▶ [ACTION ITEM]:
Return only the lines from the top of the data down to the one that holds "applicaties om met", both included, without any pictures.

BEGIN INFORMATION PROVIDED

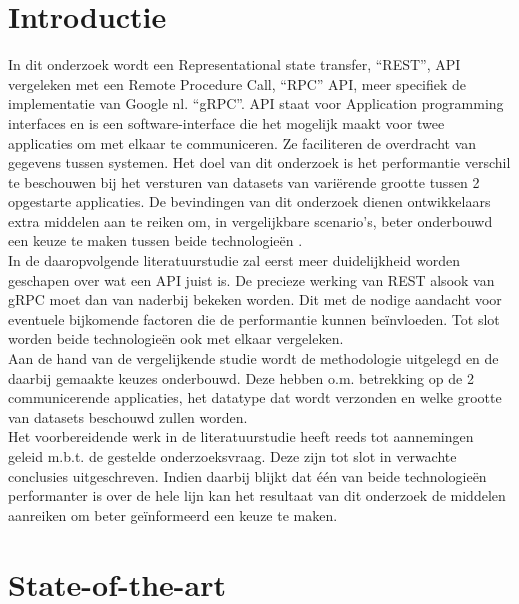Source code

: 
\section{Introductie}%
\label{sec:introductie}

In dit onderzoek wordt een Representational state transfer, ``REST'', API vergeleken met een Remote Procedure Call, ``RPC'' API, meer specifiek de
implementatie van Google nl. ``gRPC''. API staat voor Application programming interfaces en is een software-interface die het mogelijk maakt voor twee
applicaties om met elkaar te communiceren. Ze faciliteren de overdracht van gegevens tussen systemen. Het doel van dit onderzoek is het performantie verschil
te beschouwen bij het versturen van datasets van variërende grootte tussen 2 opgestarte applicaties. De bevindingen van dit onderzoek dienen ontwikkelaars
extra middelen aan te reiken om, in vergelijkbare scenario's, beter onderbouwd een keuze te maken tussen beide technologieën .\\

In de daaropvolgende literatuurstudie zal eerst meer duidelijkheid worden geschapen over wat een API juist is. De precieze werking van REST alsook van gRPC
moet dan van naderbij bekeken worden. Dit met de nodige aandacht voor eventuele bijkomende factoren die de performantie kunnen beïnvloeden.
Tot slot worden beide technologieën ook met elkaar vergeleken.\\

Aan de hand van de vergelijkende studie wordt de methodologie uitgelegd en de daarbij gemaakte keuzes onderbouwd. Deze hebben o.m. betrekking op de 2
communicerende applicaties, het datatype dat wordt verzonden en welke grootte van datasets beschouwd zullen worden.\\

Het voorbereidende werk in de literatuurstudie heeft reeds tot aannemingen geleid m.b.t. de gestelde onderzoeksvraag. Deze zijn tot slot in verwachte conclusies uitgeschreven.
Indien daarbij blijkt dat één van beide technologieën performanter is over de hele lijn kan het resultaat van dit onderzoek de middelen aanreiken om beter geïnformeerd een keuze te maken.


\section{State-of-the-art}%
\label{sec:state-of-the-art}

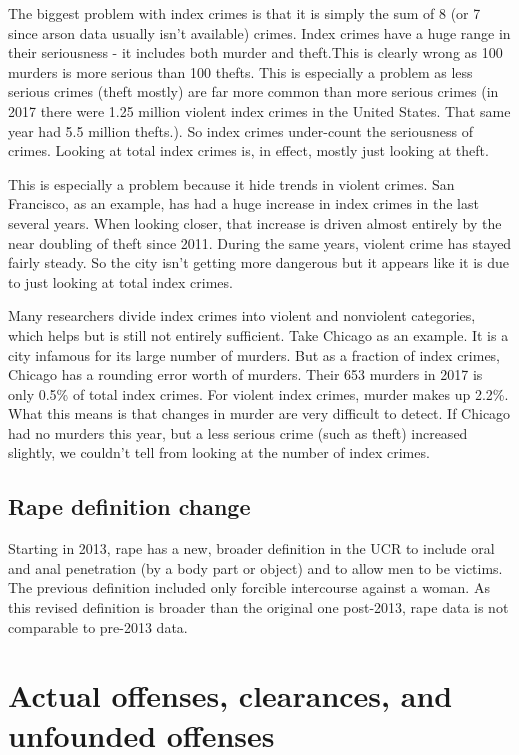 \documentclass[
  12pt,
]{book}
\begin{document}
The biggest problem with index crimes is that it is simply the sum of 8 (or 7 since arson data usually isn't available) crimes. Index crimes have a huge range in their seriousness - it includes both murder and theft.This is clearly wrong as 100 murders is more serious than 100 thefts. This is especially a problem as less serious crimes (theft mostly) are far more common than more serious crimes (in 2017 there were 1.25 million violent index crimes in the United States. That same year had 5.5 million thefts.). So index crimes under-count the seriousness of crimes. Looking at total index crimes is, in effect, mostly just looking at theft.

This is especially a problem because it hide trends in violent crimes. San Francisco, as an example, has had a huge increase in index crimes in the last several years. When looking closer, that increase is driven almost entirely by the near doubling of theft since 2011. During the same years, violent crime has stayed fairly steady. So the city isn't getting more dangerous but it appears like it is due to just looking at total index crimes.

Many researchers divide index crimes into violent and nonviolent categories, which helps but is still not entirely sufficient. Take Chicago as an example. It is a city infamous for its large number of murders. But as a fraction of index crimes, Chicago has a rounding error worth of murders. Their 653 murders in 2017 is only 0.5\% of total index crimes. For violent index crimes, murder makes up 2.2\%. What this means is that changes in murder are very difficult to detect. If Chicago had no murders this year, but a less serious crime (such as theft) increased slightly, we couldn't tell from looking at the number of index crimes.

\hypertarget{rape-definition-change}{%
\subsection{Rape definition change}\label{rape-definition-change}}

Starting in 2013, rape has a new, broader definition in the UCR to include oral and anal penetration (by a body part or object) and to allow men to be victims. The previous definition included only forcible intercourse against a woman. As this revised definition is broader than the original one post-2013, rape data is not comparable to pre-2013 data.

\hypertarget{actual-offenses-clearances-and-unfounded-offenses}{%
\section{Actual offenses, clearances, and unfounded offenses}\label{actual-offenses-clearances-and-unfounded-offenses}}
\end{document}
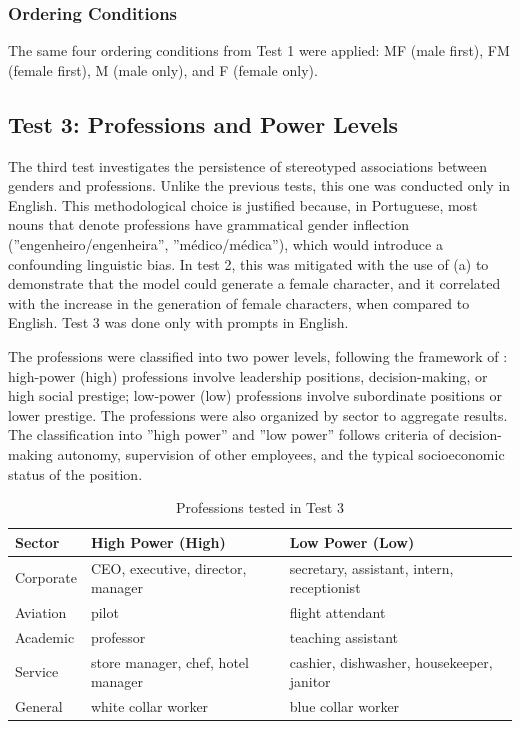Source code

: \documentclass[12pt,a4paper]{article}
\begin{document}
\subsubsection{Ordering Conditions}


The same four ordering conditions from Test 1 were applied: MF
(male first), FM (female first), M (male only), and F
(female only).
\subsection{Test 3: Professions and Power Levels}


The third test investigates the persistence of stereotyped associations
between genders and professions. Unlike the previous tests, this one was
conducted only in English. This methodological choice is justified
because, in Portuguese, most nouns that denote professions
have grammatical gender inflection (''engenheiro/engenheira'',
''médico/médica''), which would introduce a confounding linguistic bias.
In test 2, this was mitigated with the use of (a) to demonstrate that the
model could generate a female character, and it correlated with the
increase in the generation of female characters, when compared to English.
Test 3 was done only with prompts in English.

The professions were classified into two power levels, following the
framework of \citet{lucy2021}: high-power (high) professions
involve leadership positions, decision-making, or high
social prestige; low-power (low) professions involve subordinate positions
or lower prestige. The professions were also organized by sector
to aggregate results. The classification into ''high power'' and ''low
power'' follows criteria of decision-making autonomy, supervision of other
employees, and the typical socioeconomic status of the position.

\begin{table}[H]
\centering
\caption{Professions tested in Test 3}
\label{tab:profissoes}
\begin{tabular}{lll}
\toprule
\textbf{Sector} & \textbf{High Power (High)} & \textbf{Low Power (Low)} \\
\midrule
Corporate & CEO, executive, director, manager & secretary, assistant, intern, receptionist \\
Aviation & pilot & flight attendant \\
Academic & professor & teaching assistant \\
Service & store manager, chef, hotel manager & cashier, dishwasher, housekeeper, janitor \\
General & white collar worker & blue collar worker \\
\bottomrule
\end{tabular}
\end{table}
\end{document}
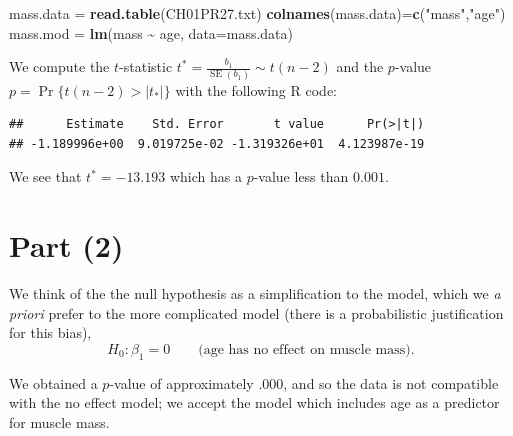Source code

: \documentclass[
]{article}
\newenvironment{Shaded}{\begin{snugshade}}{\end{snugshade}}
\newcommand{\AttributeTok}[1]{\textcolor[rgb]{0.13,0.29,0.53}{#1}}
\newcommand{\DecValTok}[1]{\textcolor[rgb]{0.00,0.00,0.81}{#1}}
\newcommand{\FunctionTok}[1]{\textcolor[rgb]{0.13,0.29,0.53}{\textbf{#1}}}
\newcommand{\NormalTok}[1]{#1}
\newcommand{\OtherTok}[1]{\textcolor[rgb]{0.56,0.35,0.01}{#1}}
\newcommand{\SpecialCharTok}[1]{\textcolor[rgb]{0.81,0.36,0.00}{\textbf{#1}}}
\newcommand{\StringTok}[1]{\textcolor[rgb]{0.31,0.60,0.02}{#1}}
\begin{document}
\begin{Shaded}
\begin{Highlighting}[]
\NormalTok{mass.data }\OtherTok{=} \FunctionTok{read.table}\NormalTok{(}\StringTok{\textquotesingle{}CH01PR27.txt\textquotesingle{}}\NormalTok{)}
\FunctionTok{colnames}\NormalTok{(mass.data)}\OtherTok{=}\FunctionTok{c}\NormalTok{(}\StringTok{"mass"}\NormalTok{,}\StringTok{"age"}\NormalTok{)}
\NormalTok{mass.mod }\OtherTok{=} \FunctionTok{lm}\NormalTok{(mass }\SpecialCharTok{\textasciitilde{}}\NormalTok{ age, }\AttributeTok{data=}\NormalTok{mass.data)}
\end{Highlighting}
\end{Shaded}

We compute the \(t\)-statistic
\(t^* = \frac{b_1}{\operatorname{SE}(b_1)} \sim t(n-2)\) and the
\(p\)-value \(p = \Pr\{t(n-2) > |t_*|\}\) with the following R code:

\begin{Shaded}
\end{Shaded}

\begin{verbatim}
##      Estimate    Std. Error       t value      Pr(>|t|) 
## -1.189996e+00  9.019725e-02 -1.319326e+01  4.123987e-19
\end{verbatim}

We see that \(t^* = -13.193\) which has a \(p\)-value less than
\(0.001\).

\hypertarget{part-2}{%
\section{Part (2)}\label{part-2}}


We think of the the null hypothesis as a simplification to the model,
which we \emph{a priori} prefer to the more complicated model (there is
a probabilistic justification for this bias), \[
  H_0 \colon \beta_1 = 0 \qquad \text{(age has no effect on muscle mass)}.
\]

We obtained a \(p\)-value of approximately \(.000\), and so the data is
not compatible with the no effect model; we accept the model which
includes age as a predictor for muscle mass.
\end{document}
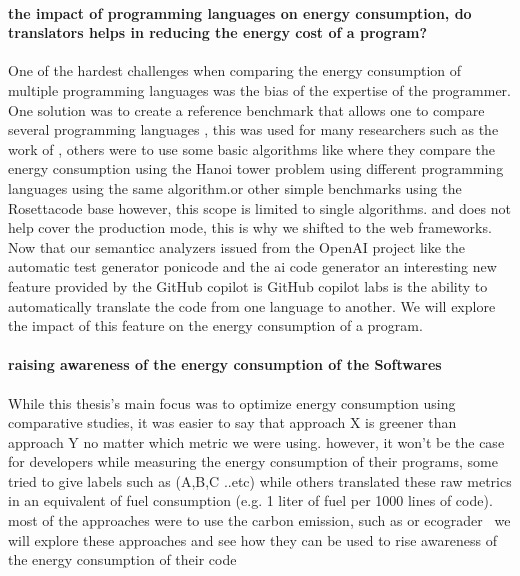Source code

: \paragraph{the impact of programming languages on energy consumption, do translators helps in reducing the energy cost of a program?}
One of the hardest challenges when comparing the energy consumption of multiple programming languages was the bias of the expertise of the programmer. One solution was to create a reference benchmark that allows one to compare several programming languages , this was used for many researchers such as the work of \citeauthor{couto2017towards} \cite{couto2017towards}, others were to use some basic algorithms like \cite{noureddine_preliminary_2012} where they compare the energy consumption using the Hanoi tower problem  using different programming languages using the same algorithm.or other simple benchmarks using the Rosettacode base 
however, this scope is limited to single algorithms. and does not help cover the production mode, this is why we shifted to the web frameworks.  Now that our semanticc analyzers issued from the OpenAI project like the automatic test generator ponicode and the ai code generator 
an interesting new feature provided by the GitHub copilot is GitHub copilot labs is the ability to automatically translate the code from one language to another. We will explore the impact of this feature on the energy consumption of a program.


\paragraph{raising awareness of the energy consumption of the Softwares}
While this thesis's main focus was to optimize energy consumption using comparative studies, it was easier to say that approach X is greener than approach Y no matter which metric we were using. however, it won't be the case for developers while measuring the energy consumption of their programs, some tried to give labels such as (A,B,C ..etc) while others translated these raw metrics in an equivalent of fuel consumption (e.g. 1 liter of fuel per 1000 lines of code). most of the approaches were to use the carbon emission, such as\cite{patterson2021carbon} or ecograder~
we will explore these approaches and see how they can be used to rise awareness of the energy consumption of their code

END INFORMATION PROVIDED

▶ [TASK RESULT]:
Source code

: 
\section{Introductie}%
\label{sec:introductie}

In dit onderzoek wordt een Representational state transfer, ``REST'', API vergeleken met een Remote Procedure Call, ``RPC'' API, meer specifiek de
implementatie van Google nl. ``gRPC''. API staat voor Application programming interfaces en is een software-interface die het mogelijk maakt voor twee
applicaties om met elkaar te communiceren. Ze faciliteren de overdracht van gegevens tussen systemen. Het doel van dit onderzoek is het performantie verschil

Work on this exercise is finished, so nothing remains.